Ist der Termin in einer oder zwei Wochen? Wunderbar. Dann lies in Ruhe den Artikel. Danach weißt du, wie du vorgehst, um den Text souverän wie eine Schauspielerin zu lernen.
Zeitdruck?
Ist der Termin schon morgen? Dann rate ich dir, keine Zeit zu verschwenden! Lies dir die Schritte 2, 3 und 5 durch und nutze die dort beschriebenen Methoden. Wenn es noch nicht ganz so knapp ist, dann lies dir auch Schritt 9 durch – und leg los!
Prokrastinieren, also das Aufschieben wichtiger Dinge zugunsten von weniger wichtigen Dingen, ist für das Textlernen sehr ungünstig. Denn „dringend“ kommt einem Textlernen fast nie vor. Wenn du morgen präsentieren musst, gibt es heute nichts Dringenderes, als dich mit dem Text so vertraut wie möglich zu machen. Stell alles andere hinten an!
Schritt 2: Lesen, lesen, lesen
Das Wichtigste beim Text lernen ist, logisch, das Lesen.
In den allermeisten Fällen erhalte ich das vollständige Drehbuch/den Theatertext und lese mir den gesamten Text durch. Das ist wichtig, damit ich alle verfügbaren Informationen über meine Rolle sammeln kann. Ich mache mir Notizen und streiche wichtige Informationen farbig an, damit ich im nächsten Durchgang alles auf einen Blick erfassen kann.
Ich markiere in diesem ersten Durchgang auch alle Textseiten, auf denen meine Rolle vorkommt. Wenn ich den Text nicht digital vorliegen habe, klebe ich selbstklebende Lesezeichen an den oberen Rand, digital pinne ich die Seiten. So habe ich im weiteren Verlauf sofort Zugriff auf meine Szenen und muss nicht danach suchen.
Zusammengefasst:
- ich habe den Text gelesen
- ich habe mir Notizen gemacht
- ich habe alle für mich relevanten Textseiten markiert
Vortragstext lernen
Du beschäftigst dich nicht mit Rollenarbeit, sondern möchtest z. B. einen Vortrag auswendig lernen? Dann dient dieser Schritt der Kontrolle deines Textes: ist der Aufbau logisch und konsequent? Sind die Erklärungen stimmig, die Metaphern überzeugend?

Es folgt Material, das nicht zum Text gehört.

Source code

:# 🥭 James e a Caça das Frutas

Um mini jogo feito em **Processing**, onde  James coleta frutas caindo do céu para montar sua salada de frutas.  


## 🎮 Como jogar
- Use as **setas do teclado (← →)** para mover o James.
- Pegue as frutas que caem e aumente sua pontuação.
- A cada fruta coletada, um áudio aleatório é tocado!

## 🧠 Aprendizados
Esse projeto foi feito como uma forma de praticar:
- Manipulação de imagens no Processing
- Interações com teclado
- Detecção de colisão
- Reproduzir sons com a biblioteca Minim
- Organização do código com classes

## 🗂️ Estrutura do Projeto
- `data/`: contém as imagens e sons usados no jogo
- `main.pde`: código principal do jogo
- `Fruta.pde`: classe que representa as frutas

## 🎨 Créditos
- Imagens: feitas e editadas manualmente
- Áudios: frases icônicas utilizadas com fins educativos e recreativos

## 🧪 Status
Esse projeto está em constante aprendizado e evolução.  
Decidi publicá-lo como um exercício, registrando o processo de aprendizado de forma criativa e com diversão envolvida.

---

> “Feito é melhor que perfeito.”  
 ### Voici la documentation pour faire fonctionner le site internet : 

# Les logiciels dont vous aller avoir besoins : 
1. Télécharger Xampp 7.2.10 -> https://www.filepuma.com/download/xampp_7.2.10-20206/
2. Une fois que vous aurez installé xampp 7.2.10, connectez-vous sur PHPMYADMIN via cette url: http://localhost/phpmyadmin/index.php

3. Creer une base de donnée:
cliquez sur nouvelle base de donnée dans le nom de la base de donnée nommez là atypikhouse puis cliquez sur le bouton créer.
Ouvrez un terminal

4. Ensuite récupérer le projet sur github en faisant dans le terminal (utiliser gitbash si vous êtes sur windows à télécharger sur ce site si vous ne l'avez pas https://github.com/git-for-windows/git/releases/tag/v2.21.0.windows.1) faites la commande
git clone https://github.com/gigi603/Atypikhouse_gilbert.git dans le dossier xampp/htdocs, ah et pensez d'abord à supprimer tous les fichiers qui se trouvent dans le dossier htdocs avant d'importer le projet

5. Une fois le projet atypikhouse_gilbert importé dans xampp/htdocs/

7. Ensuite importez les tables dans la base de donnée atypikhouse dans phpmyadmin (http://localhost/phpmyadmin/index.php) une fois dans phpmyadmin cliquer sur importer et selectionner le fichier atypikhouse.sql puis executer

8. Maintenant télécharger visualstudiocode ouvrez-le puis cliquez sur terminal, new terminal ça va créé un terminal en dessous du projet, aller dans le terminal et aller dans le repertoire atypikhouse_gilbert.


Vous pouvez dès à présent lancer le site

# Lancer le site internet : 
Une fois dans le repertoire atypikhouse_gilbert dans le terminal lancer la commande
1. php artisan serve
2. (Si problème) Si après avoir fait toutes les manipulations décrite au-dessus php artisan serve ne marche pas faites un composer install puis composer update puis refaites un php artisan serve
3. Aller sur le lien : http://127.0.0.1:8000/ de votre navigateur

Im nächsten Schritt wirst du dich selbst vortragen hören. Nutze dieses „dir selbst zuhören“, um etwaige Ungenauigkeiten des Textes aufzuspüren. Häufig treten sie beim Hören deutlicher zutage als beim Lesen.
Schritt 3: Laut lesen
Ich kenne nun also das Drehbuch, die Rollen und die Geschichte, die erzählt wird und habe mir alle Stellen markiert, die für meine Rolle relevant sind.
Die Szenen, in denen meine Rolle präsent ist, lese ich nun laut. Nicht ungewöhnlich laut, sondern in einer zur jeweiligen Situation passenden Lautstärke, etwa so, wie man eine Gute-Nacht-Geschichte vorlesen würde.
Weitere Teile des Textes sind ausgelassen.